Défilent à nouveau en mémoire les images des copies multicolores Clairefontaine, une couleur par version (il y en avait parfois plus de dix), le stylo à plume, l’encre bleue… Déjà, c’était un travail maniaque, absurde, sans raison scolaire et même sans raison du tout, que je cherchais à pousser le plus loin possible sans pouvoir m’arrêter avant d’avoir atteint un point que je jugeais provisoirement indépassable – et je me disais alors : « C’est tout ce que je peux faire maintenant, j’ai fait de mon mieux… » J’en étais à la fois soulagé et navré, ayant le sentiment que je ne pourrai, après cela, plus écrire, ce qui me paniquait – et je me mettais aussitôt à élaborer des projets de manuscrits qui allaient m’occuper des années durant, et dont j’égrenais les titres et les sous-titres. Étrange affaire. Je n’imaginais pas, à cette époque, que je pourrais un jour (ainsi que je l’ai ensuite tenté et presque réussi) ne plus écrire ; ce en quoi je n’avais pas tort.

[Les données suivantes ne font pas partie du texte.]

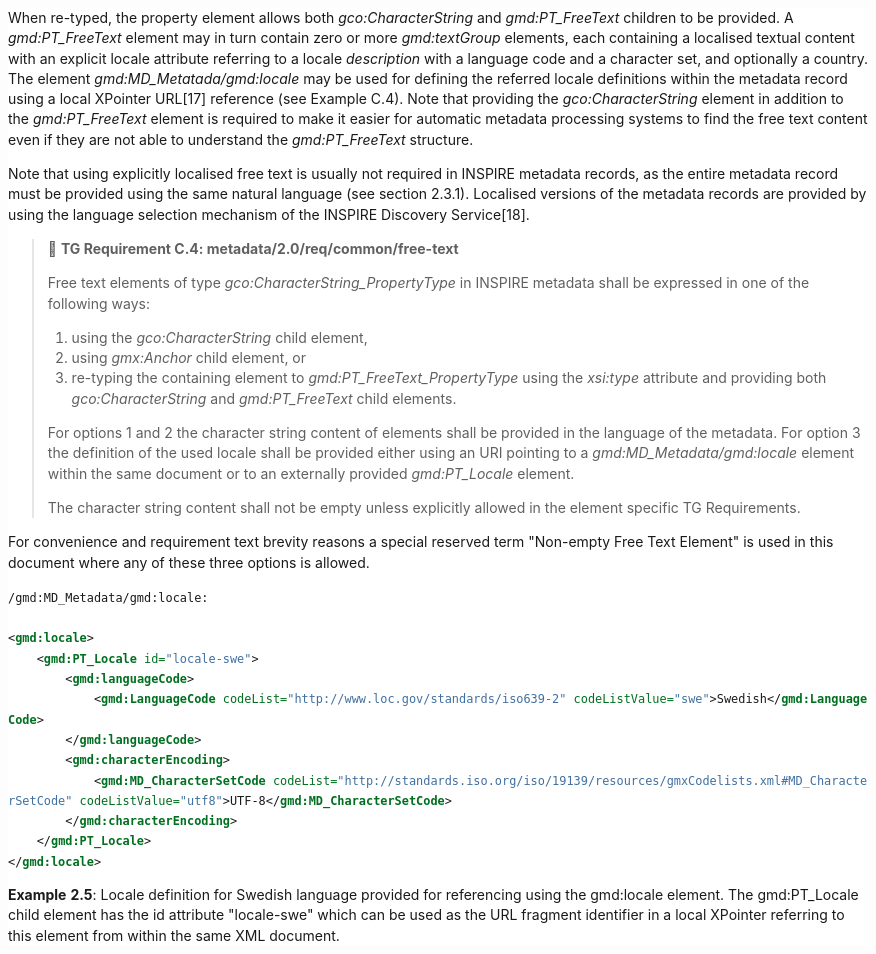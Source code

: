 When re-typed, the property element allows both *gco:CharacterString* and *gmd:PT_FreeText* children to be provided. A *gmd:PT_FreeText* element may in turn contain zero or more *gmd:textGroup* elements, each containing a localised textual content with an explicit locale attribute referring to a locale *description* with a language code and a character set, and optionally a country. The element *gmd:MD_Metatada/gmd:locale* may be used for defining the referred locale definitions within the metadata record using a local XPointer URL[17] reference (see Example C.4). Note that providing the *gco:CharacterString* element in addition to the *gmd:PT_FreeText* element is required to make it easier for automatic metadata processing systems to find the free text content even if they are not able to understand the *gmd:PT_FreeText* structure.

Note that using explicitly localised free text is usually not required in INSPIRE metadata records, as the entire metadata record must be provided using the same natural language (see section 2.3.1). Localised versions of the metadata records are provided by using the language selection mechanism of the INSPIRE Discovery Service[18].

> :closed_book: **TG Requirement C.4: metadata/2.0/req/common/free-text**
> 
> Free text elements of type *gco:CharacterString_PropertyType* in INSPIRE metadata shall be expressed in one of the following ways:
> 1. using the *gco:CharacterString* child element,
> 2. using *gmx:Anchor* child element, or
> 3. re-typing the containing element to *gmd:PT_FreeText_PropertyType* using the *xsi:type* attribute and providing both *gco:CharacterString* and *gmd:PT_FreeText* child elements.
> 
> For options 1 and 2 the character string content of elements shall be provided in the language of the metadata. For option 3 the definition of the used locale shall be provided either using an URI pointing to a *gmd:MD_Metadata/gmd:locale* element within the same document or to an externally provided *gmd:PT_Locale* element. 
> 
> The character string content shall not be empty unless explicitly allowed in the element specific TG Requirements.

For convenience and requirement text brevity reasons a special reserved term "Non-empty Free Text Element" is used in this document where any of these three options is allowed.

```xml
/gmd:MD_Metadata/gmd:locale:

<gmd:locale>
	<gmd:PT_Locale id="locale-swe">
		<gmd:languageCode>
			<gmd:LanguageCode codeList="http://www.loc.gov/standards/iso639-2" codeListValue="swe">Swedish</gmd:LanguageCode>
		</gmd:languageCode>
		<gmd:characterEncoding>
			<gmd:MD_CharacterSetCode codeList="http://standards.iso.org/iso/19139/resources/gmxCodelists.xml#MD_CharacterSetCode" codeListValue="utf8">UTF-8</gmd:MD_CharacterSetCode>
		</gmd:characterEncoding>
	</gmd:PT_Locale>
</gmd:locale>
```

**Example** **2.5**: Locale definition for Swedish language provided for referencing using the gmd:locale element. The gmd:PT_Locale child element has the id attribute "locale-swe" which can be used as the URL fragment identifier in a local XPointer referring to this element from within the same XML document.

L’après-midi, je retrouve la cave, avec ses silences et ses musiques : Piazzolla, Galliano, Bévinda chantant Pessoa, la merveilleuse Annkrist, Bertin, puis plus rien parce que l’averse a enfin commencé. On annonce pour ce soir des rafales à 95km/h, ce qui est assez rare dans la Vallée. Je m’installe donc cette fois dans le bureau des combles, garde la fenêtre ouverte, et me laisse bercer par les chants des grillons (rien ne les arrête…) et la rumeur qui commence à enfler.

Ça crépite déjà vivement sur le toit de tôle, et je sens que ça n’est qu’un début ! Ça gronde, ça s’accélère, un sacré beau crescendo qui n’en finit plus. Le tilleul fait un beau et profond chhhhfffffff, chhhffffff, l’eau s’abat par plaques sur la fenêtre de toit comme sur un hublot. Les premiers éclairs font remonter la chienne, hagarde et essoufflée, qui vient s’affaler sur le tapis d’où je n’ai pas le cœur de la chasser.

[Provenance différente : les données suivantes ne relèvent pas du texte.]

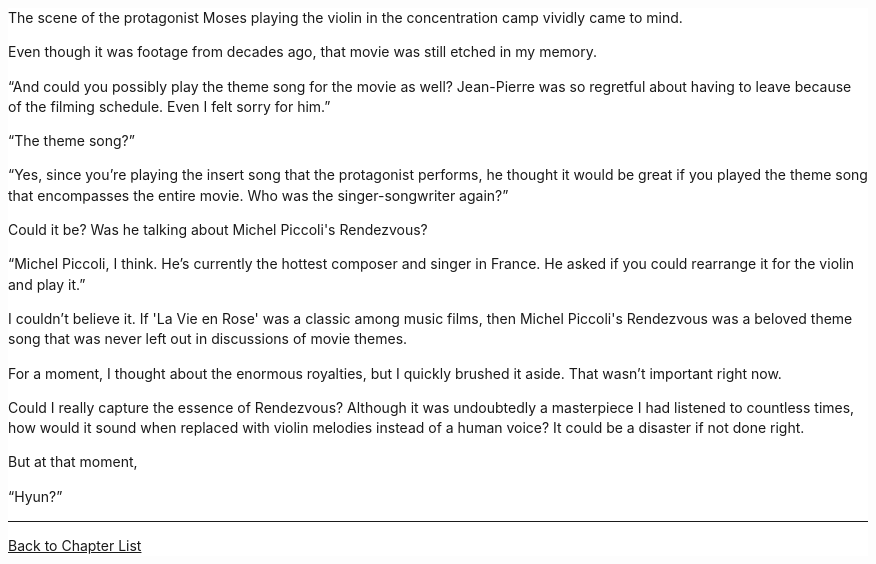 The scene of the protagonist Moses playing the violin in the concentration camp vividly came to mind.

Even though it was footage from decades ago, that movie was still etched in my memory.

“And could you possibly play the theme song for the movie as well? Jean-Pierre was so regretful about having to leave because of the filming schedule. Even I felt sorry for him.”

“The theme song?”

“Yes, since you’re playing the insert song that the protagonist performs, he thought it would be great if you played the theme song that encompasses the entire movie. Who was the singer-songwriter again?”

Could it be? Was he talking about Michel Piccoli's Rendezvous?

“Michel Piccoli, I think. He’s currently the hottest composer and singer in France. He asked if you could rearrange it for the violin and play it.”

I couldn’t believe it. If 'La Vie en Rose' was a classic among music films, then Michel Piccoli's Rendezvous was a beloved theme song that was never left out in discussions of movie themes.

For a moment, I thought about the enormous royalties, but I quickly brushed it aside. That wasn’t important right now.

Could I really capture the essence of Rendezvous? Although it was undoubtedly a masterpiece I had listened to countless times, how would it sound when replaced with violin melodies instead of a human voice? It could be a disaster if not done right.

But at that moment,

“Hyun?”


----

[Back to Chapter List](/ftmg/)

Je mets au Net les quelques lignes de ce journal un peu négligé, ce qui est une activité bien plus reposante que de travailler à La route ordinaire – et c’est un peu comme de ranger l’atelier entre deux toiles; on en profite pour faire entrer quelques passants, on offre le thé ou le café, et l’on dit : voilà où j’en suis, l’esquisse de la prochaine – la dernière, qui n’est pas sèche, je préfère ne pas vous la montrer…

Grâce à Internet, je jalouse un peu moins mes amis peintres, plasticiens et graveurs : je peux aussi montrer mon atelier, même s’il manque les odeurs (ce soir, odeurs de pluie et de chien mouillé).

J’attends toujours la tempête, qui doit venir puisqu’elle est annoncée et que c’est le titre de la page.

Je suis tenté d’écrire le chapitre de demain pour gagner du temps – mais ce serait tricher, et puis qui sait ? si le grand sapin s’abat sur la maison dans la nuit, ce sera là le point final, la dernière page de la Vigie, et le manuscrit paraîtra tel quel, repris et complètement travaillé jusqu’à la page 70 seulement…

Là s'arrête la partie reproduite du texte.